Stored data entries
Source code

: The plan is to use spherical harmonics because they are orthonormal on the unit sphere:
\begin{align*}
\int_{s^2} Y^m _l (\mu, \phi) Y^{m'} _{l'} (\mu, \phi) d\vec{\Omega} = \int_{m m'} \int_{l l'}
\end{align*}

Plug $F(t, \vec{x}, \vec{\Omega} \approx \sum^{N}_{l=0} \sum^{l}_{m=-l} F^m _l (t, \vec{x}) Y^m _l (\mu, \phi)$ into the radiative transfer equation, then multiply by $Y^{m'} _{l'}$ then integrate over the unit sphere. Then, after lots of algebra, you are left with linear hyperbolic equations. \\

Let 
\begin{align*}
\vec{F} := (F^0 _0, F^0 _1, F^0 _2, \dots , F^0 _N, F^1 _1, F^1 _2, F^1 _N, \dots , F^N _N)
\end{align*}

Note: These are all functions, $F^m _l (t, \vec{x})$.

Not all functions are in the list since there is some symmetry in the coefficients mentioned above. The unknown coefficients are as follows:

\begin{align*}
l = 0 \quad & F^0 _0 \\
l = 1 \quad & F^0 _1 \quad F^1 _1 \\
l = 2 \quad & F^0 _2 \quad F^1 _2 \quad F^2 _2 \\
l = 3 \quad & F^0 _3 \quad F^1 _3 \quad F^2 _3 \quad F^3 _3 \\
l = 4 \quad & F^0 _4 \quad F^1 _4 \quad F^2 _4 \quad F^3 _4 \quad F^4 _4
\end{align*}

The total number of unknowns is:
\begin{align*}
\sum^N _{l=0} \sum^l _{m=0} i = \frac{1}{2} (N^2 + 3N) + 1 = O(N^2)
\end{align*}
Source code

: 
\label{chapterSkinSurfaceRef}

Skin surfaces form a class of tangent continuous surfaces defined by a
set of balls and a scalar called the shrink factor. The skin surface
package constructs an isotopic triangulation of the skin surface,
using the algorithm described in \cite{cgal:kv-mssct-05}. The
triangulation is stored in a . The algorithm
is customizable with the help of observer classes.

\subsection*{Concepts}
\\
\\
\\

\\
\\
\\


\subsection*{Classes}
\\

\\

EXERCISE GOAL
Where does the string "algorithm" appear in the records above? Return every line that holds it.

YOUR RESPONSE
using the algorithm described in \cite{cgal:kv-mssct-05}. The
triangulation is stored in a . The algorithm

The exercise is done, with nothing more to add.